Ingredients

The following ingredients have 10 Servings
  • 2 lbs Lean Ground Beef ((or 93% Lean Ground Turkey. Use a little olive oil to brown the turkey))
  • 1 Bay Leaf
  • 1 large Onion, (chopped)
  • 1 cup Diced Celery,
  • 5 cloves Garlic, (minced or pressed)
  • 2 teaspoons Mexican Oregano ((or regular oregano))
  • ¼ teaspoon Black Pepper
  • 1 ¼ teaspoons Kosher Salt ((or 1 tsp table salt) or to taste)
  • 2 teaspoons Smoked Paprika, (optional)
  • 2 Tablespoons Ground Cumin
  • 3 Tablespoons Chili Powder, (mild)
  • 1 Tablespoon Unsweetened Cocoa Powder, (optional)
  • ¼ teaspoon Chipotle Chili Powder, (optional (adds the heat and extra flavor. Use more for a spicier chili) or use cayenne pepper)
  • 2 cups Low Sodium Chicken Broth or Water ((or LS beef broth.
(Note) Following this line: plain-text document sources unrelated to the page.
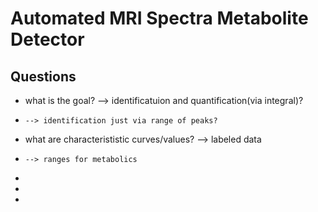 # Automated MRI Spectra Metabolite Detector

## Questions
- what is the goal? --> identificatuion and quantification(via integral)?
-     --> identification just via range of peaks?
- what are characterististic curves/values? --> labeled data
-     --> ranges for metabolics
-   
- 
-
I like the flavor of chicken).)
  • (1) 7 oz can Diced Green Chilis ((with juice) optional)
  • 1 cup Roasted Red Bell Peppers, ((chopped) optional)
  • (2) 15.25 oz cans Kidney Beans, (rinsed and drained)
  • (1) 15 oz can Black Beans, (rinsed and drained)
  • (1) 15.5 oz can Garbanzo Beans, (rinsed and drained)
  • (2) 14.5 oz cans Diced Tomatoes ((undrained))
  • (2) 6 oz cans Tomato Paste

Instruction

  • Set the Instant Pot to the Sauté setting. When the display reads “Hot” add the meat. Cook, stirring occasionally, until almost done (if you use 93% lean or higher, you won't need to drain the fat. You'll need a little to cook the onions).If you use ground turkey, you will need a little oil.
  • Add the bay leaf, onion, celery, garlic, and oregano. Cook for about 5 minutes, stirring occasionally, until onion starts to turn translucent.
  • Add salt, pepper, smoked paprika, cumin, chili powder, and chipotle chili powder. Stir well.
  • Add the broth/water. Stir well.
  • Cancel/turn off the Sauté setting.